Nevertheless, Congress regularly enacts detailed statutes in some areas. Consider its voluminous tax laws, which dictate quite minor details, including precise depreciation tables for specified asset classes and other minutiae that only accountants understand. Ambiguities will always remain, but the level of statutory detail in tax laws is vastly greater than that in other broad and vague grants of agency power. Perhaps Congress micromanages tax laws because rent-seekers and other factions demand it, but that would simply prove that incentives change legislative behavior.
Given that Congress can provide legislative detail when it is convenient, its failure in some instances suggests either: that there isn’t the level of political consensus necessary to enact some policies people like Kolbert want, or that Congress hasn’t expended the time, energy, and political will it takes to reach compromises that typify landmark social and economic legislation.

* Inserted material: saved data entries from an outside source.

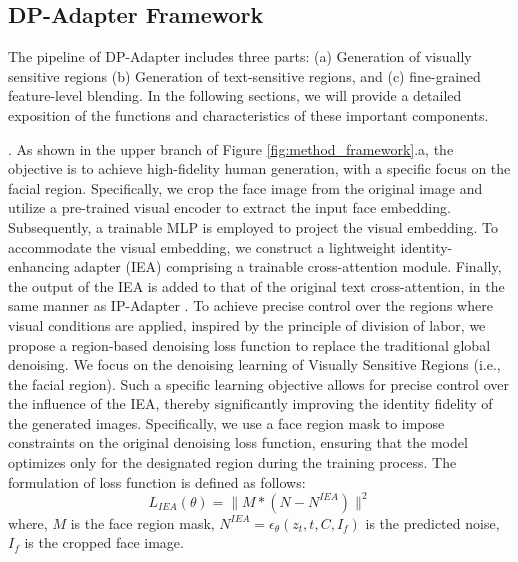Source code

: \subsection{DP-Adapter Framework}

The pipeline of DP-Adapter includes three parts: (a) Generation of visually sensitive regions
(b) Generation of text-sensitive regions, and (c) fine-grained feature-level blending.  In the following sections, we will provide a detailed exposition of the functions and characteristics of these important components.




. As shown in the upper branch of Figure \ref{fig:method_framework}.a, the objective is to achieve high-fidelity human generation, with a specific focus on the facial region. Specifically, we crop the face image from the original image and utilize a pre-trained visual encoder to extract the input face embedding. Subsequently, a trainable MLP is employed to project the visual embedding. To accommodate the visual embedding, we construct a lightweight identity-enhancing adapter (IEA) comprising a trainable cross-attention module. Finally, the output of the IEA is added to that of the original text cross-attention, in the same manner as IP-Adapter \cite{ye2023ip}. To achieve precise control over the regions where visual conditions are applied, inspired by the principle of division of labor, we propose a region-based denoising loss function to replace the traditional global denoising. We focus on the denoising learning of Visually Sensitive Regions (i.e., the facial region). Such a specific learning objective allows for precise control over the influence of the IEA, thereby significantly improving the identity fidelity of the generated images. Specifically, we use a face region mask to impose constraints on the original denoising loss function, ensuring that the model optimizes only for the designated region during the training process. The formulation of loss function is defined as follows:
\begin{equation}
    L_{IEA}(\theta) = \lVert M * (N - N^{IEA})\rVert^2 
    \label{eq:IEA}
\end{equation}
where, $M$ is the face region mask, $N^{IEA} = \epsilon_\theta(z_t, t, C, I_f)$ is the predicted noise, $I_f$ is the cropped face image.

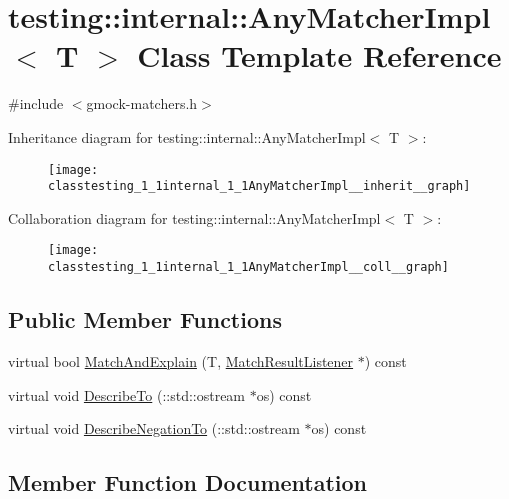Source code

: \hypertarget{classtesting_1_1internal_1_1AnyMatcherImpl}{}\section{testing\+:\+:internal\+:\+:Any\+Matcher\+Impl$<$ T $>$ Class Template Reference}
\label{classtesting_1_1internal_1_1AnyMatcherImpl}


{\ttfamily \#include $<$gmock-\/matchers.\+h$>$}



Inheritance diagram for testing\+:\+:internal\+:\+:Any\+Matcher\+Impl$<$ T $>$\+:\nopagebreak
\begin{figure}[H]
\begin{center}
\leavevmode
\texttt{[image: classtesting\_1\_1internal\_1\_1AnyMatcherImpl\_\_inherit\_\_graph]}
\end{center}
\end{figure}


Collaboration diagram for testing\+:\+:internal\+:\+:Any\+Matcher\+Impl$<$ T $>$\+:\nopagebreak
\begin{figure}[H]
\begin{center}
\leavevmode
\texttt{[image: classtesting\_1\_1internal\_1\_1AnyMatcherImpl\_\_coll\_\_graph]}
\end{center}
\end{figure}
\subsection*{Public Member Functions}
\begin{DoxyCompactItemize}
\item 
virtual bool \hyperlink{classtesting_1_1internal_1_1AnyMatcherImpl_a03fe8956cfe9827b0ceacbd130fb88c1}{Match\+And\+Explain} (T, \hyperlink{classtesting_1_1MatchResultListener}{Match\+Result\+Listener} $\ast$) const 
\item 
virtual void \hyperlink{classtesting_1_1internal_1_1AnyMatcherImpl_ae68a082e0c85a0b6f3502698e60333a8}{Describe\+To} (\+::std\+::ostream $\ast$os) const 
\item 
virtual void \hyperlink{classtesting_1_1internal_1_1AnyMatcherImpl_ae403b0e2cf75db076e3465c579a2175b}{Describe\+Negation\+To} (\+::std\+::ostream $\ast$os) const 
\end{DoxyCompactItemize}


\subsection{Member Function Documentation}
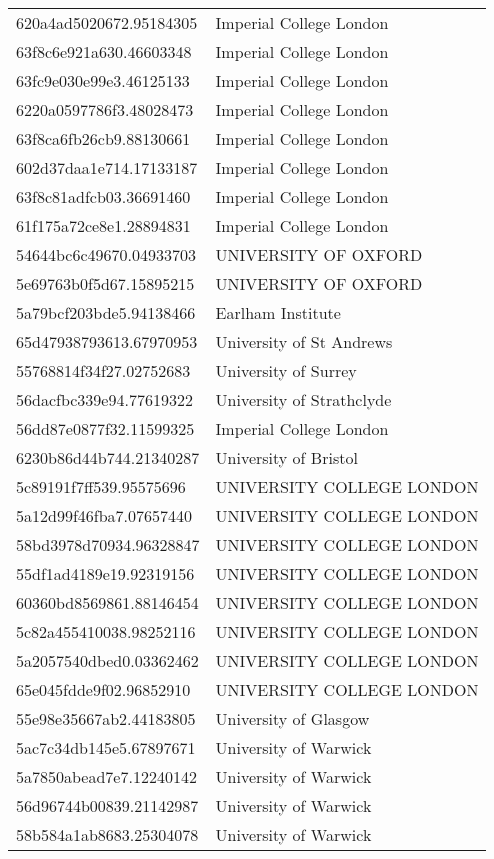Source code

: \begin{tabular}{ll}
620a4ad5020672.95184305 & Imperial College London \\
63f8c6e921a630.46603348 & Imperial College London \\
63fc9e030e99e3.46125133 & Imperial College London \\
6220a0597786f3.48028473 & Imperial College London \\
63f8ca6fb26cb9.88130661 & Imperial College London \\
602d37daa1e714.17133187 & Imperial College London \\
63f8c81adfcb03.36691460 & Imperial College London \\
61f175a72ce8e1.28894831 & Imperial College London \\
54644bc6c49670.04933703 & UNIVERSITY OF OXFORD \\
5e69763b0f5d67.15895215 & UNIVERSITY OF OXFORD \\
5a79bcf203bde5.94138466 & Earlham Institute \\
65d47938793613.67970953 & University of St Andrews \\
55768814f34f27.02752683 & University of Surrey \\
56dacfbc339e94.77619322 & University of Strathclyde \\
56dd87e0877f32.11599325 & Imperial College London \\
6230b86d44b744.21340287 & University of Bristol \\
5c89191f7ff539.95575696 & UNIVERSITY COLLEGE LONDON \\
5a12d99f46fba7.07657440 & UNIVERSITY COLLEGE LONDON \\
58bd3978d70934.96328847 & UNIVERSITY COLLEGE LONDON \\
55df1ad4189e19.92319156 & UNIVERSITY COLLEGE LONDON \\
60360bd8569861.88146454 & UNIVERSITY COLLEGE LONDON \\
5c82a455410038.98252116 & UNIVERSITY COLLEGE LONDON \\
5a2057540dbed0.03362462 & UNIVERSITY COLLEGE LONDON \\
65e045fdde9f02.96852910 & UNIVERSITY COLLEGE LONDON \\
55e98e35667ab2.44183805 & University of Glasgow \\
5ac7c34db145e5.67897671 & University of Warwick \\
5a7850abead7e7.12240142 & University of Warwick \\
56d96744b00839.21142987 & University of Warwick \\
58b584a1ab8683.25304078 & University of Warwick \\

\end{tabular}
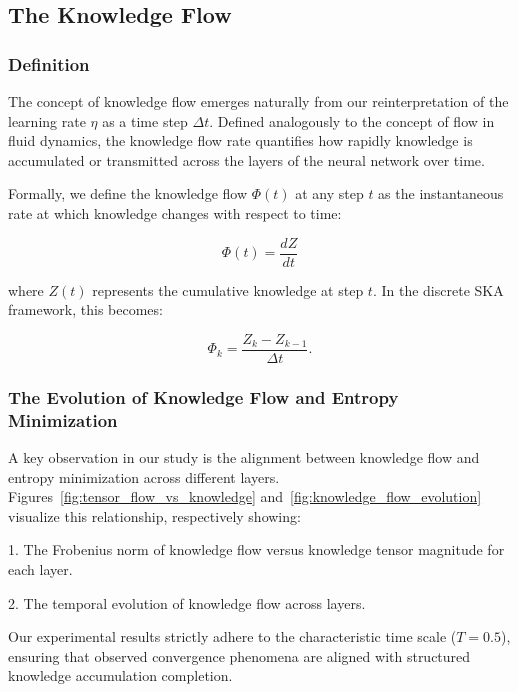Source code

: \documentclass{article}
\begin{document}
	\subsection{The Knowledge Flow}
	
	\subsubsection{Definition}
	
	
	The concept of knowledge flow  emerges naturally from our reinterpretation of the learning rate \( \eta \) as a time step \( \Delta t \). Defined analogously to the concept of flow in fluid dynamics, the knowledge flow rate quantifies how rapidly knowledge is accumulated or transmitted across the layers of the neural network over time.
	
	Formally, we define the knowledge flow \( \Phi(t) \) at any step \( t \) as the instantaneous rate at which knowledge changes with respect to time:
	
	\begin{equation}
		\Phi(t) = \frac{dZ}{dt}
	\end{equation}
	
	where \( Z(t) \) represents the cumulative knowledge at step \( t \). In the discrete SKA framework, this becomes:
	
	\begin{equation}
		\Phi_k = \frac{Z_{k} - Z_{k-1}}{\Delta t}.
	\end{equation}
	
	
	
	\subsubsection{The Evolution of Knowledge Flow and Entropy Minimization}
	
	A key observation in our study is the alignment between knowledge flow and entropy minimization across different layers. Figures~\ref{fig:tensor_flow_vs_knowledge} and~\ref{fig:knowledge_flow_evolution} visualize this relationship, respectively showing:
	
	1. The Frobenius norm of knowledge flow versus knowledge tensor  magnitude for each layer.
	
	2. The temporal evolution of knowledge flow across layers.
	
	Our experimental results strictly adhere to the characteristic time scale ($T = 0.5$), ensuring that observed convergence phenomena are aligned with structured knowledge accumulation completion.
	
\end{document}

It’s hard to say in any instance what is politically possible after Congress jettisons its escape hatch of vague, “do good” regulatory delegations, but for those who claim to venerate democracy over authoritarian edicts, it’s surprising how limited they think the range of decisionmaking can be under legislative government.
The bottom line is that Congress is less likely to decide major policy questions if the courts make it easy for politicians to evade responsibility for them. Norms and expectations will change, and legislative details will increase, if democratic rules are reinforced that require our elected representatives, rather than unelected bureaucrats, to make the fundamental laws that bind us.